SALLIE.
March 13.
MRS. JUDY ABBOTT PENDLETON,
Dear Madam:
Your four letters, two telegrams, and three checks are at hand, and your instructions shall be obeyed just as quickly as this overworked superintendent can manage it.
I delegated the dining room job to Betsy Kindred. One hundred dollars did I allow her for the rehabilitation of that dreary apartment. She accepted the trust, picked out five likely orphans to assist in the mechanical details, and closed the door.
For three days the children have been eating from the desks in the schoolroom. I haven't an idea what Betsy is doing; but she has a lot better taste than I, so there isn't much use in interfering.
It is such a heaven-sent relief to be able to leave something to somebody else, and be sure it will be carried out! With all due respect to the age and experience of the staff I found here, they are not very open to new ideas. As the John Grier Home was planned by its noble founder in 1875, so shall it be run today.

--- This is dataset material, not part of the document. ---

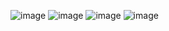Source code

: ![image](https://github.com/user-attachments/assets/5053267d-198b-4984-9156-e346d20d0d89)
![image](https://github.com/user-attachments/assets/900abc95-ef71-47f7-83d6-b829a7061eae)
![image](https://github.com/user-attachments/assets/0edc6e1c-950e-4f11-ae5f-da99a8199dbc)
![image](https://github.com/user-attachments/assets/f51681cc-78cb-4a52-80d4-0a235200fd9a)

Incidentally, my dear Judy, your idea of a private dining room for the superintendent, which I, being a social soul, at first scorned, has been my salvation. When I am dead tired I dine alone, but in my live intervals I invite an officer to share the meal; and in the expansive intimacy of the dinner-table I get in my most effective strokes. When it becomes desirable to plant the seeds of fresh air in the soul of Miss Snaith, I invite her to dinner, and tactfully sandwich in a little oxygen between her slices of pressed veal.
Pressed veal is our cook's idea of an acceptable PIECE DE RESISTANCE for a dinner party. In another month I am going to face the subject of suitable nourishment for the executive staff.